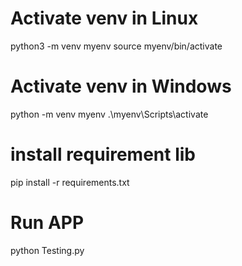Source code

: # Activate venv in Linux
python3 -m venv myenv
source myenv/bin/activate

# Activate venv in Windows
python -m venv myenv
.\myenv\Scripts\activate




# install requirement lib
pip install -r requirements.txt

# Run APP
python Testing.py



    
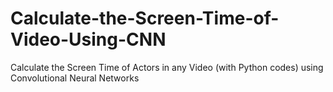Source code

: # Calculate-the-Screen-Time-of-Video-Using-CNN
 Calculate the Screen Time of Actors in any Video (with Python codes) using Convolutional Neural Networks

+ + + + + + +

Aim of the task:
Look through the data above. Each line containing the word "Screen" needs to be copied.

Solution:
: # Calculate-the-Screen-Time-of-Video-Using-CNN
 Calculate the Screen Time of Actors in any Video (with Python codes) using Convolutional Neural Networks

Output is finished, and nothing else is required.